Baird Textile Holdings Ltd v Marks & Spencer plc 2001
B, who had supplied clothing to M&S for 30 years until M&S terminated the
arrangement without warning, appealed against a finding dismissing their
argument that there had been an implied contract requiring M&S to give
reasonable notice of termination. M&S cross appealed in respect of a finding that
the issue of whether they should be estopped from terminating the arrangement
without giving reasonable notice should proceed to trial. The court held,
dismissing B's appeal and allowing M&S's cross appeal, that the alleged
obligation on the part of M&S to acquire clothing from B was insufficiently
certain to found either a contractual obligation or a claim based on estoppel.
Firmly rejects the view that under present English law promissory estoppel can be
used as a cause of action. Yet Mance LJ suggests that Walton Stores might have
been decided in the same way in England. Do you agree with his reasoning on this
point.
The court of appeal here accepted that different principles apply to different types
of estoppel. Do you agree with this approach?

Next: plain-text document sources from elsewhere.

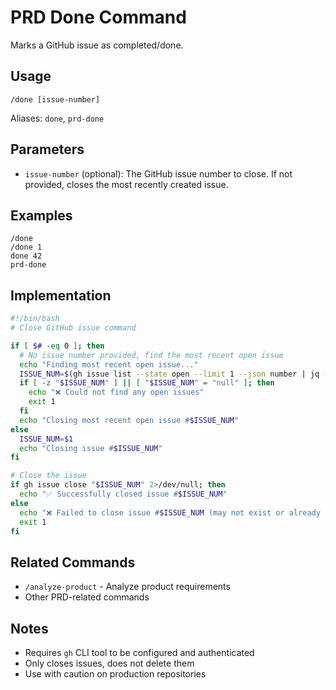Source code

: # PRD Done Command

Marks a GitHub issue as completed/done.

## Usage

```
/done [issue-number]
```

Aliases: `done`, `prd-done`

## Parameters

- `issue-number` (optional): The GitHub issue number to close. If not provided, closes the most recently created issue.

## Examples

```
/done
/done 1
done 42
prd-done
```

## Implementation

```bash
#!/bin/bash
# Close GitHub issue command

if [ $# -eq 0 ]; then
  # No issue number provided, find the most recent open issue
  echo "Finding most recent open issue..."
  ISSUE_NUM=$(gh issue list --state open --limit 1 --json number | jq -r '.[0].number' 2>/dev/null)
  if [ -z "$ISSUE_NUM" ] || [ "$ISSUE_NUM" = "null" ]; then
    echo "❌ Could not find any open issues"
    exit 1
  fi
  echo "Closing most recent open issue #$ISSUE_NUM"
else
  ISSUE_NUM=$1
  echo "Closing issue #$ISSUE_NUM"
fi

# Close the issue
if gh issue close "$ISSUE_NUM" 2>/dev/null; then
  echo "✅ Successfully closed issue #$ISSUE_NUM"
else
  echo "❌ Failed to close issue #$ISSUE_NUM (may not exist or already closed)"
  exit 1
fi
```

## Related Commands

- `/analyze-product` - Analyze product requirements
- Other PRD-related commands

## Notes

- Requires `gh` CLI tool to be configured and authenticated
- Only closes issues, does not delete them
- Use with caution on production repositories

Woodhouse AC Israel Cocoa Ltd SA v Nigerian Produce Marketing Co Ltd
1972
To found a promissory estoppel a representation had to be clear and unequivocal.

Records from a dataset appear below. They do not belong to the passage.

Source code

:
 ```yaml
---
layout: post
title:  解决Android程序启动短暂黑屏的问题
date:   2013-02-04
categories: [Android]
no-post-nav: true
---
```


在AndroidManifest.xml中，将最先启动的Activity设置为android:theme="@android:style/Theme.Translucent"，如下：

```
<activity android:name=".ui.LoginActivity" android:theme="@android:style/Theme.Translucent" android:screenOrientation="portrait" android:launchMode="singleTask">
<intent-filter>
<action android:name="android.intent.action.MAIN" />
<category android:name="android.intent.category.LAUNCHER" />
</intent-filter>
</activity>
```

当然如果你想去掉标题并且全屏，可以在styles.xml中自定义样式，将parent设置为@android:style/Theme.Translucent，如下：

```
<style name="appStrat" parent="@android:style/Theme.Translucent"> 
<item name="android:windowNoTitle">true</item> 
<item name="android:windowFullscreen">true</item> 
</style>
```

To found a promissory estoppel, a representation must be clear and unequivocal,
and if a representation is not so made, it matters not that the representee should
have misconstrued it and relied upon it. W were English cocoa buyers, and N.P.
were Nigerian sellers. Before 1967 the contract prices were stated in GBP
Nigerian, which were equal in value to GBP Sterling. In anticipation of
devaluation, W asked that payment might be made in Sterling, and N.P. agreed.
Later, devaluation having taken place, N.P. refused to release shipments until
payment was made in the amount of Sterling equivalent to the full contract value
in GBP Nigerian. W contended that they need only pay on the basis of GBP 1
Sterling for GBP 1 Nigerian.
Held, that the representation had not been sufficiently precise to found a
variation of the contracts, or an estoppel.